Autonomous Cetus A Goldilocks Craft: Just the Right Size

Photo Courtesy University of Plymouth

An autonomous boat cruises the coastal waters off Devon, UK, seeking employment in research and development. Cetus, a C-Worker 4 unmanned surface vehicle, belongs to the University of Plymouth, which has placed it at the disposal of staff, students and local businesses to conduct innovative marine research within the Smart Sound Plymouth offshore proving area.

Measuring 4.17 meters from bow to stern and 1.58 meters across the beam, she weighs 680kg. Cetus was built by L3Harris Technologies, a product of its 2018 acquisition of ASV Global. She is named after a mythological Greek sea monster and carries on a naval naming tradition denoting vessels unafraid of the sea.

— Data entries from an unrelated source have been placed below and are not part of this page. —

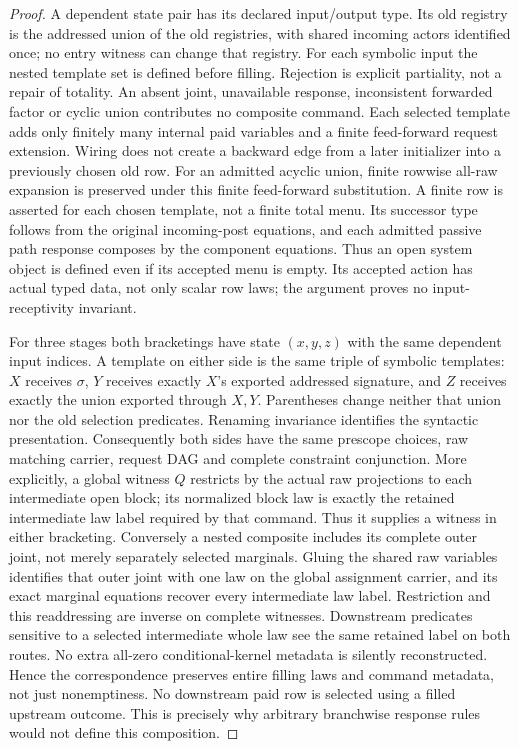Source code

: \documentclass[11pt]{article}\usepackage{amsmath,amssymb,amsthm,geometry}\geometry{margin=1in}
\begin{document}
\begin{proof}
A dependent state pair has its declared input/output type. Its old registry is the addressed union of the old registries, with shared incoming actors identified once; no entry witness can change that registry. For each symbolic input the nested template set is defined before filling. Rejection is explicit partiality, not a repair of totality. An absent joint, unavailable response, inconsistent forwarded factor or cyclic union contributes no composite command. Each selected template adds only finitely many internal paid variables and a finite feed-forward request extension. Wiring does not create a backward edge from a later initializer into a previously chosen old row. For an admitted acyclic union, finite rowwise all-raw expansion is preserved under this finite feed-forward substitution. A finite row is asserted for each chosen template, not a finite total menu. Its successor type follows from the original incoming-post equations, and each admitted passive path response composes by the component equations. Thus an open system object is defined even if its accepted menu is empty. Its accepted action has actual typed data, not only scalar row laws; the argument proves no input-receptivity invariant.

For three stages both bracketings have state $(x,y,z)$ with the same dependent input indices. A template on either side is the same triple of symbolic templates: $X$ receives $\sigma$, $Y$ receives exactly $X$'s exported addressed signature, and $Z$ receives exactly the union exported through $X,Y$. Parentheses change neither that union nor the old selection predicates. Renaming invariance identifies the syntactic presentation. Consequently both sides have the same prescope choices, raw matching carrier, request DAG and complete constraint conjunction. More explicitly, a global witness $Q$ restricts by the actual raw projections to each intermediate open block; its normalized block law is exactly the retained intermediate law label required by that command. Thus it supplies a witness in either bracketing. Conversely a nested composite includes its complete outer joint, not merely separately selected marginals. Gluing the shared raw variables identifies that outer joint with one law on the global assignment carrier, and its exact marginal equations recover every intermediate law label. Restriction and this readdressing are inverse on complete witnesses. Downstream predicates sensitive to a selected intermediate whole law see the same retained label on both routes. No extra all-zero conditional-kernel metadata is silently reconstructed. Hence the correspondence preserves entire filling laws and command metadata, not just nonemptiness. No downstream paid row is selected using a filled upstream outcome. This is precisely why arbitrary branchwise response rules would not define this composition.


\end{proof}
\end{document}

Graphic courtesy L3Harris ASV.

Cetus can travel at seven knots, diesel-powered and driven by a waterjet propulsion system making her ideal for shallow- as well as deep-water surveys. She can stay at sea for up to 48 hours. The smaller of L3Harris’ autonomous surface vehicles (ASV) C-Worker class, she is designed to complete a variety of offshore and inshore survey tasks.

The vehicle’s modular interior can integrate a range of survey payloads. Its control system is ASView for direct, semi-autonomous or autonomous control.

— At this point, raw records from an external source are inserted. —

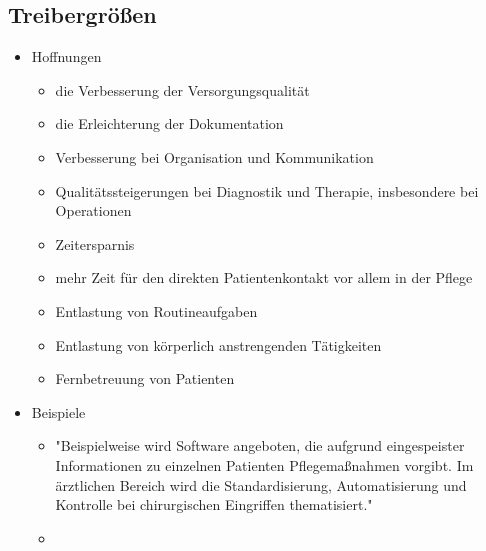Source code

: 	\subsection{Treibergrößen}
	\begin{itemize}
		\item Hoffnungen \parencite[15]{braeutigam2017}
		\begin{itemize}
			\item die Verbesserung der Versorgungsqualität
			\item die Erleichterung der Dokumentation
			\item Verbesserung bei Organisation und Kommunikation
			\item Qualitätssteigerungen bei Diagnostik und Therapie, insbesondere bei Operationen
			\item Zeitersparnis
			\item mehr Zeit für den direkten Patientenkontakt vor allem in der Pflege
			\item Entlastung von Routineaufgaben
			\item Entlastung von körperlich anstrengenden Tätigkeiten
			\item Fernbetreuung von Patienten
		\end{itemize}
	\end{itemize}
	\begin{itemize}
		\item Beispiele
		\begin{itemize}
			\item "Beispielweise wird Software angeboten, die aufgrund eingespeister Informationen zu einzelnen Patienten Pflegemaßnahmen vorgibt. Im ärztlichen Bereich wird die Standardisierung, Automatisierung und Kontrolle bei chirurgischen Eingriffen thematisiert." \parencite[16]{braeutigam2017}
			\item 
		\end{itemize}
	\end{itemize}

The company lists her potential applications as:

  • Marine construction survey, often employing differential GNSS
  • Metocean data collection using Acoustic Doppler Current Profiler (ADCP), weather station, water conductivity, temperature, and depth (CTD), with a package of electronic instruments that measure these properties
  • Environmental: Passive Acoustic Monitoring (PAM)
  • Hydrocarbon detection, skimmers, dispersants
  • Seismic support: CTD, ultra-short baseline (USBL), a method of underwater acoustic positioning, PAM, ADCP
  • Site survey: multibeam sonar, motion sensors, CTD
  • Sidescan sonar, and capable of launching smaller observation-class remotely operated vehicles (ROVs)
  • Security and surveillance: cameras, video, infrared sensors

Professor Kevin Jones, Executive Dean of the Faculty of Science and Engineering at the University, said, “This technology has the undoubted potential to be a game changer in the field, enabling us to capture data which can transform our understanding of the oceans and the impact climate change and other factors are having on them.”

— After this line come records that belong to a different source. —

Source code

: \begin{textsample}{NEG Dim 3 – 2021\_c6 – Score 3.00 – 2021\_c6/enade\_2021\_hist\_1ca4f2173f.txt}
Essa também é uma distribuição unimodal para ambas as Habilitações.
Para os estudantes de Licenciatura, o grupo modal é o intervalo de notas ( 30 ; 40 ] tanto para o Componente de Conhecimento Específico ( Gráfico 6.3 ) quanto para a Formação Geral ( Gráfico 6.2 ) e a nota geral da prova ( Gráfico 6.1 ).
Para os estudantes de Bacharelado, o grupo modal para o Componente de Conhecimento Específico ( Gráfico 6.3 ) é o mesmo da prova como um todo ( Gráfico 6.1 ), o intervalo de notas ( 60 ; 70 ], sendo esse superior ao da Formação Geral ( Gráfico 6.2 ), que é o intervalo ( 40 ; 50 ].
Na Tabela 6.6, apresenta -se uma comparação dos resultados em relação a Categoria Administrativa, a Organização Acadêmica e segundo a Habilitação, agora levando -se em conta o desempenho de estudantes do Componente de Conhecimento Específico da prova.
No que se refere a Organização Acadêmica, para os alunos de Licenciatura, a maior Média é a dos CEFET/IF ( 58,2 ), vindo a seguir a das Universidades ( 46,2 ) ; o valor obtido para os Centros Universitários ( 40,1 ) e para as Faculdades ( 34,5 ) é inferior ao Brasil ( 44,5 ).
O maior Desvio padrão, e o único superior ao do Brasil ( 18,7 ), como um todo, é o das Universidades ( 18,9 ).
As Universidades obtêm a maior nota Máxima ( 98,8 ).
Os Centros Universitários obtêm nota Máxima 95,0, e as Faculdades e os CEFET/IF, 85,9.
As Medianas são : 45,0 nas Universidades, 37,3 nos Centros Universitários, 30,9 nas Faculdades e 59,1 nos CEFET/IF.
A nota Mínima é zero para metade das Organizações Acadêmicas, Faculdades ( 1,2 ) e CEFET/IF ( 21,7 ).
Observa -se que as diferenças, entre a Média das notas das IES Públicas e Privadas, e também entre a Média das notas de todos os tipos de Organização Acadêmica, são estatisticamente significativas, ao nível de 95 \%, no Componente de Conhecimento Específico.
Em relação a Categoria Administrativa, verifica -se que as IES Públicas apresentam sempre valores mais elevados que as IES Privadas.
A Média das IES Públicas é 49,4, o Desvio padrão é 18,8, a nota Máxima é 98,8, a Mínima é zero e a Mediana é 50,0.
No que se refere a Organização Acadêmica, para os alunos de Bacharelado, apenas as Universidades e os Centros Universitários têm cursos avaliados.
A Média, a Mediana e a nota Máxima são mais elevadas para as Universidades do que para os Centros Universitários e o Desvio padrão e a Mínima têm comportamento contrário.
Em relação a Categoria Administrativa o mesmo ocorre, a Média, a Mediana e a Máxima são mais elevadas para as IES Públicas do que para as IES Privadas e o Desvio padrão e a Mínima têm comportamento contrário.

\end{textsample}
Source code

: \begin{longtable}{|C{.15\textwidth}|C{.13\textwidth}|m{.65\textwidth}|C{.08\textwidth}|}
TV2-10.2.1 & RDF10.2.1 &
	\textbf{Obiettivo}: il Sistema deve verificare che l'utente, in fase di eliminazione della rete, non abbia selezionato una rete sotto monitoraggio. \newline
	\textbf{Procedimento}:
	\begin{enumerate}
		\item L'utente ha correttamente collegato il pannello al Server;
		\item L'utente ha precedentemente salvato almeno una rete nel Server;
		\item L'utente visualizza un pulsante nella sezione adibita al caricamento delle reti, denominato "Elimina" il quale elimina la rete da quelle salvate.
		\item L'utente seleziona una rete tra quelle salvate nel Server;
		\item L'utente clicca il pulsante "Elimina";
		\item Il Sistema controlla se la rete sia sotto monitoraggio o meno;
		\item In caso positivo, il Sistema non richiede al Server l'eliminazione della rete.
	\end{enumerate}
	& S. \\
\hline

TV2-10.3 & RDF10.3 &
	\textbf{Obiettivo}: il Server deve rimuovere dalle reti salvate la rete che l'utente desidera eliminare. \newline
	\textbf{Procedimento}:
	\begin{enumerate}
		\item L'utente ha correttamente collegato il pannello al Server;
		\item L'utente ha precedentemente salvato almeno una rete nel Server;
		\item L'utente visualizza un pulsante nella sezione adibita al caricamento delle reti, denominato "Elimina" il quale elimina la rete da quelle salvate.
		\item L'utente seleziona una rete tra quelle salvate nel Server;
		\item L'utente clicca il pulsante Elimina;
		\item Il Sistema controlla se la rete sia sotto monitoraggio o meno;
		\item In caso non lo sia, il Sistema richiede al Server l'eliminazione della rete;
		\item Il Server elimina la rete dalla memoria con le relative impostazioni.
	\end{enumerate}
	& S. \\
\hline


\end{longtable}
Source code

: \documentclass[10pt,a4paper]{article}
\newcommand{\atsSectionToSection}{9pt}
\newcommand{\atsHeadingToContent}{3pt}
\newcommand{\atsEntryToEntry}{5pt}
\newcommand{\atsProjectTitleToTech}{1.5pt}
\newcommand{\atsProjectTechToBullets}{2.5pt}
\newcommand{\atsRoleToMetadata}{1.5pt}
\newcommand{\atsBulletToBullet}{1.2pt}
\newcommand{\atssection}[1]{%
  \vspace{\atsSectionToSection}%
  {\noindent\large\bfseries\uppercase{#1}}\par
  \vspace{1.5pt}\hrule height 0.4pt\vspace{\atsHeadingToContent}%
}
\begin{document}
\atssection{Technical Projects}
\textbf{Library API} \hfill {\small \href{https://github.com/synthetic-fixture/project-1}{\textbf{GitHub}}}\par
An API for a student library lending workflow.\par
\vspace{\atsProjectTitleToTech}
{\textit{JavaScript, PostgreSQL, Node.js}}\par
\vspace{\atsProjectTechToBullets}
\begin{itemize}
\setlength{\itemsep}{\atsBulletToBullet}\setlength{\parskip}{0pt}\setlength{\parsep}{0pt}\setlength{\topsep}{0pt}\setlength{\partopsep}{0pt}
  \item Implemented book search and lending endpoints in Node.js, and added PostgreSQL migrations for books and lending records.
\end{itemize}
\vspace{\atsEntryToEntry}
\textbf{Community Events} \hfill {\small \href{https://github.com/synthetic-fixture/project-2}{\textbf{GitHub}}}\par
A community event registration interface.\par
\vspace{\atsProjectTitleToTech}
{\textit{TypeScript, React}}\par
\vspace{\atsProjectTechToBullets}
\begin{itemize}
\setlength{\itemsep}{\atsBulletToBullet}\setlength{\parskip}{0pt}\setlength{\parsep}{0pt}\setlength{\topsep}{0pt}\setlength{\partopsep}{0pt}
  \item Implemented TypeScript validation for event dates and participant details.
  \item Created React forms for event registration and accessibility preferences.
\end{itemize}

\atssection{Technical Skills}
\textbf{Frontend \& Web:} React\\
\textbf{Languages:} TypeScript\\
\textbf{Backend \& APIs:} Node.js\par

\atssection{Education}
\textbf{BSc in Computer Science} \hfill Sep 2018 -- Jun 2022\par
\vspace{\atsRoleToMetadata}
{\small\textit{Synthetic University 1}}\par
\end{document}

“In a way, Cetus a bit of a Goldilocks vessel: it’s just the right size. Some of our manned vessels are quite large, which is useful for some activities, but it increases the cost, and makes it more difficult to deploy in certain circumstances. There are other autonomous systems, but they are smaller, down at the drone level, which means they wouldn’t be capable of certain activities that we can do with this craft.  So it’s right in the middle, giving a capability that you don’t have at either end of the spectrum. For us, it completes the set of what we can deploy in almost any circumstances.”

James Fishwich, head of Smart Sound Plymouth at the Plymouth Marine Laboratory, added that “this is a fantastic opportunity for businesses to have access to an autonomous vessel, free of charge, to trial and develop new technologies in how we operate autonomy within a port environment and offshore, and also with new sensors and technologies to make an autonomous platform useful through scientific work, oil and gas, defense.”

The University of Plymouth is also closely involved with the Mayflower Autonomous Ship, a large catamaran scheduled to cross the Atlantic in 2020, completely unmanned.